The main question of this challenge is: How to predict the survival of a patient given his or her medical record? More specifically, you will have to predict whether or not the patients died during their stay at the hospital.
Everyday, doctors and nurses collect a lot of information about patients by asking questions and using adapted tools (stethoscope, syringe, sensors, etc.). This data is very useful to monitor health state, diagnose and choose treatments.
It can also be used for statistical predictive analysis.
The training dataset contains information about 80,000 patients, represented by categorical, binary and numerical features (also named "variables"). Those features are for instance age, gender, ethnicity, marital status, as well as medical data such as blood pressure rate or glucose rate. There are a total of 342 variables.
The class (or label) to be predicted is a binary variable telling if the patient died or not during while in the hospital. Fortunately, most of them don't:
Which leads to an imbalanced classification problem. In the above graphic, 0 means "DIDN'T DIE" and 1 means "DIED".
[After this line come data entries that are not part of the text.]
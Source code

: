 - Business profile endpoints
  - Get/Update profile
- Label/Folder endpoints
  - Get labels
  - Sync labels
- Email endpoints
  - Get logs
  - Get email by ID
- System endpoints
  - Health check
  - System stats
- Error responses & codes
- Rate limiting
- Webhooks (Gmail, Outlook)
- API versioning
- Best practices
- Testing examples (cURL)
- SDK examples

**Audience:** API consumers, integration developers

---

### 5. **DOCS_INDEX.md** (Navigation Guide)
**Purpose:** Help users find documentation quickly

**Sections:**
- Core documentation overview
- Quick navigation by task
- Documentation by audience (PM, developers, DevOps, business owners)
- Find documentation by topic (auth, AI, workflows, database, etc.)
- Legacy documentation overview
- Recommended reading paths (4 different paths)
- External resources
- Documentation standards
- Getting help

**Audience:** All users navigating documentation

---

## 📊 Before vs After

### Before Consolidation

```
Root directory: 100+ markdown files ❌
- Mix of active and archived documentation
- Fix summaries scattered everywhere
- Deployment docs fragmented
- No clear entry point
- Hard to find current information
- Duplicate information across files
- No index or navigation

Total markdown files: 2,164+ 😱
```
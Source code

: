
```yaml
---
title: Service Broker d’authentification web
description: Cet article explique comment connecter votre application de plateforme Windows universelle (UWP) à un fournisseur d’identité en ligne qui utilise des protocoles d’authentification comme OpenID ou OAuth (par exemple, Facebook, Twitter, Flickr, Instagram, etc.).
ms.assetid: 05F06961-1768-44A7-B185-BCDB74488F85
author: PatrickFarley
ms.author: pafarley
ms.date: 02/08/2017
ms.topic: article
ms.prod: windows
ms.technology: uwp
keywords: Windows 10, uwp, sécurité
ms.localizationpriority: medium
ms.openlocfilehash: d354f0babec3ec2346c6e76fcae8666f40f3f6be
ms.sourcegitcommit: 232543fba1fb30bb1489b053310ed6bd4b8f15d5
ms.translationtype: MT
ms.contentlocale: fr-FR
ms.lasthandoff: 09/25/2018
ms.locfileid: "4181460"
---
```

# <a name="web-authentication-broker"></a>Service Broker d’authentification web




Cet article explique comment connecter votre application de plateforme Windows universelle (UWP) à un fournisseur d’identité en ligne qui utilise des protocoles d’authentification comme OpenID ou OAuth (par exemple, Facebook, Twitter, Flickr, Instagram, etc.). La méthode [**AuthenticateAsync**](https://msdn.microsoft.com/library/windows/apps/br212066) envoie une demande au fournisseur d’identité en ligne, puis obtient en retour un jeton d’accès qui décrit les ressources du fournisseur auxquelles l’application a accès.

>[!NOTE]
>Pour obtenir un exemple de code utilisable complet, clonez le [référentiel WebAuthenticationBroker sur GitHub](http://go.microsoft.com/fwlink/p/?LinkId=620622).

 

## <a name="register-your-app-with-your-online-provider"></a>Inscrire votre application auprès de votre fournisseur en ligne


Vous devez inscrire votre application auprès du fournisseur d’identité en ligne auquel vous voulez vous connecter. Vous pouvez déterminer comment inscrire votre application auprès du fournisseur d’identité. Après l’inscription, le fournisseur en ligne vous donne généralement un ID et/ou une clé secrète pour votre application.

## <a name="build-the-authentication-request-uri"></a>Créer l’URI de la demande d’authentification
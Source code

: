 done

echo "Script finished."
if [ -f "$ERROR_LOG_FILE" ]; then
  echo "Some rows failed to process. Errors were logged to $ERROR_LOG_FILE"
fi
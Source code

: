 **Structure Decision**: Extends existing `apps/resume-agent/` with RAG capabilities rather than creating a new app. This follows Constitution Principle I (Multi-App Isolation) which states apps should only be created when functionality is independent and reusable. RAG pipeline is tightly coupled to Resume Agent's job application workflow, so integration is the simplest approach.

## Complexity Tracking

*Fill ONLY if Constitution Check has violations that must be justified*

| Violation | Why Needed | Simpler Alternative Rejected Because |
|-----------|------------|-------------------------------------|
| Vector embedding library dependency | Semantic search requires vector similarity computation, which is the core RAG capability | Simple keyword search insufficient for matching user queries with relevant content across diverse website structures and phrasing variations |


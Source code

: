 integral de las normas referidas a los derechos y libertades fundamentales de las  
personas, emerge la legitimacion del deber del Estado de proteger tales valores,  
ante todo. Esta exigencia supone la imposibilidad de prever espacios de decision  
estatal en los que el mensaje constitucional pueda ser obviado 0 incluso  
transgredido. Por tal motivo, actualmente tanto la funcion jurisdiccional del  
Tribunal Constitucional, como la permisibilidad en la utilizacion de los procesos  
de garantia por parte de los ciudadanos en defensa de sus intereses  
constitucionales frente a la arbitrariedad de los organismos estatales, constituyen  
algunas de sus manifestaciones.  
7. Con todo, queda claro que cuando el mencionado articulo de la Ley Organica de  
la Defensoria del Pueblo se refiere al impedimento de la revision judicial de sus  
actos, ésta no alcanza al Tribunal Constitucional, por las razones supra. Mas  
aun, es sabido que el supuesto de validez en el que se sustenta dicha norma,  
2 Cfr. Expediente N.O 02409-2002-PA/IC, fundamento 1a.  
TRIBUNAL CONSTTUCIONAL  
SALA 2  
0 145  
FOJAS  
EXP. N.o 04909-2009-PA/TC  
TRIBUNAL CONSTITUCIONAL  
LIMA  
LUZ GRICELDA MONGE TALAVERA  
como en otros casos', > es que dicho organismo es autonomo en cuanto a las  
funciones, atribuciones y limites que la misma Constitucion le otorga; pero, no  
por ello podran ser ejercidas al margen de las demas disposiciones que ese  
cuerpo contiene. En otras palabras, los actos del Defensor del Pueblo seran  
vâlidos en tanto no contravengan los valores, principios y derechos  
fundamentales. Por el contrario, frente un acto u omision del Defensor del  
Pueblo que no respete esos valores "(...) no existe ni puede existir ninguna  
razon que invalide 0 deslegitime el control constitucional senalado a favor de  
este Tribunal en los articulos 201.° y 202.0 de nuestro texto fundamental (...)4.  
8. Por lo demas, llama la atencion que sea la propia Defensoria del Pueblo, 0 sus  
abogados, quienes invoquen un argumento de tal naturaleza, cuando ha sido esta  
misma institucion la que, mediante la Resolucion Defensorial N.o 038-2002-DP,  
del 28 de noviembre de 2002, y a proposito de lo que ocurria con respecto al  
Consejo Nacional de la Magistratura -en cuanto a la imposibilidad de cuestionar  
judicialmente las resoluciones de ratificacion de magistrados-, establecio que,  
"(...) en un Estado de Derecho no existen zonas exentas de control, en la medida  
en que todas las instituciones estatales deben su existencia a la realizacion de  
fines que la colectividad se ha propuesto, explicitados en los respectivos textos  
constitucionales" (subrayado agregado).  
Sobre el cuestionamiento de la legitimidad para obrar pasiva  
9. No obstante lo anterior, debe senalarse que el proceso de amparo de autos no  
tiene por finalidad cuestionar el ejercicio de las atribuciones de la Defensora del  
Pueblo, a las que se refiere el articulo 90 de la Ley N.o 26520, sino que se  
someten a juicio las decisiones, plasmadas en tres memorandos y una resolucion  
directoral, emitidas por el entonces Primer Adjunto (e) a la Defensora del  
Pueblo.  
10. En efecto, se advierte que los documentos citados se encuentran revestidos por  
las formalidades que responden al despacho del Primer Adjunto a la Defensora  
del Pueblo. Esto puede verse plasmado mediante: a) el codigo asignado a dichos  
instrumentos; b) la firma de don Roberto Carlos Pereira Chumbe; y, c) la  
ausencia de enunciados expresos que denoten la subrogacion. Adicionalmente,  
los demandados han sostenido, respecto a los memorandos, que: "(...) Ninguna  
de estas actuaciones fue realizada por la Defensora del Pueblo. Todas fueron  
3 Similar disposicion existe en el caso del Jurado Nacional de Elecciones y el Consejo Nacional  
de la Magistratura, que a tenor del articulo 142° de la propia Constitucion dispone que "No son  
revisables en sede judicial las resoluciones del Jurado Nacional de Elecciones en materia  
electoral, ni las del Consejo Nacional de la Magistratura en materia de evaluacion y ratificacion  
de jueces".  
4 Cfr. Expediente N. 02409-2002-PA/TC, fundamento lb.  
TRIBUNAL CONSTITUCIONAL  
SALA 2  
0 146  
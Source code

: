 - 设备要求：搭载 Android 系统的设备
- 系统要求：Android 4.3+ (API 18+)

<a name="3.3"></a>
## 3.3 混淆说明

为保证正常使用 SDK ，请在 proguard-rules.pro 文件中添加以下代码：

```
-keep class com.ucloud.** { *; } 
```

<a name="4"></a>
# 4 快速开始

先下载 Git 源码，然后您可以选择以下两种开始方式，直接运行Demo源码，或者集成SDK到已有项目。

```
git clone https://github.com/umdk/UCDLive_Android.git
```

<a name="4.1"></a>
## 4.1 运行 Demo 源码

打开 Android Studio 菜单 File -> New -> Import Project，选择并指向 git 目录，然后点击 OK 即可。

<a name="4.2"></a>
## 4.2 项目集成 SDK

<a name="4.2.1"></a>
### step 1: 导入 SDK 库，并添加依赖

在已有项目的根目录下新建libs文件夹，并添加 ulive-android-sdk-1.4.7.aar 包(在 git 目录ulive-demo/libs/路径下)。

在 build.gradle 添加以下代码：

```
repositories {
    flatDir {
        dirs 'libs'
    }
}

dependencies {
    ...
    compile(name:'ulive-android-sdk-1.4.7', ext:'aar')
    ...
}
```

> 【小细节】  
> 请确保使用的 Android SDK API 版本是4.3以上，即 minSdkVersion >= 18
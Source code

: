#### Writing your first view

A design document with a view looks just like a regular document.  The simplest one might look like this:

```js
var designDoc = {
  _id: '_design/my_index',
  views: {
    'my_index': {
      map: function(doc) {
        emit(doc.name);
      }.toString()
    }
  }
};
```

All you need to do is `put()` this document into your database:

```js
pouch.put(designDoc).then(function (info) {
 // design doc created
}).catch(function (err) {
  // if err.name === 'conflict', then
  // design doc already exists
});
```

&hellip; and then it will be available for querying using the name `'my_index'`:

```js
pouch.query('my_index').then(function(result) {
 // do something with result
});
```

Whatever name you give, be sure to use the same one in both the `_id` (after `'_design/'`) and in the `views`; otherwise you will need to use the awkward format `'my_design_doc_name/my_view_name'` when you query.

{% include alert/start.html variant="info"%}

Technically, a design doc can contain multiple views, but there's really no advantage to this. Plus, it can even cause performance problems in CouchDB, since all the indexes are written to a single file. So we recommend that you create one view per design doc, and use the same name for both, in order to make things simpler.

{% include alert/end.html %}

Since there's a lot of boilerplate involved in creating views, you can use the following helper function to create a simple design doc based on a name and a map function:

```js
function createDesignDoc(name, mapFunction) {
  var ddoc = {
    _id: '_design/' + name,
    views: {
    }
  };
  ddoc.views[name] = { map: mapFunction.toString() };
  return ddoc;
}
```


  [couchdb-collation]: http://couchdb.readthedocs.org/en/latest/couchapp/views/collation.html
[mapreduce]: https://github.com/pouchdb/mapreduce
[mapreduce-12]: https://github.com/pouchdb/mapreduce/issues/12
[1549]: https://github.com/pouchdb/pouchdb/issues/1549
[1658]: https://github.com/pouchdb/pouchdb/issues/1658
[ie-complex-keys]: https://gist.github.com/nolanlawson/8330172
The task is to create a model able to learns from the data and make predictions on unseen data. This is called supervised learning, because the algorithm learns from labeled data. Each data (each patient) has a label telling if he died or not during his stay at the hospital. It is possible to learn a link between data and labels and use it to make predictions: automatically label unseen data.
Isabelle Guyon, Kristin Bennett, Andrew Yale, Adrien Pavao, Thomas Gerspacher.
The problem is a binary classification problem. This means you have to label every row of the test set with a 0 or a 1, corresponding to the two classes "DIED" or "DIDN'T DIE".
The submissions are evaluated using the balanced accuracy metric (the average recall obtained on either class).
Accuracy score means the fraction of correctly classified examples. As the classes distribution (number of examples of each class) is imbalanced, the use of accuracy score wouldn't be fair: a model classifying every patient as "DIDN'T DIE" would get 94% of accuracy while being clearly useless as a predictive model. This is why we use balanced accuracy: an accuracy score that takes into account the classes distribution.
You may submit 10 submissions every day and 1000 in total.
This challenge is for educational purposes only, no prizes are awarded.
This challenge is governed by the general ChaLearn contest rules.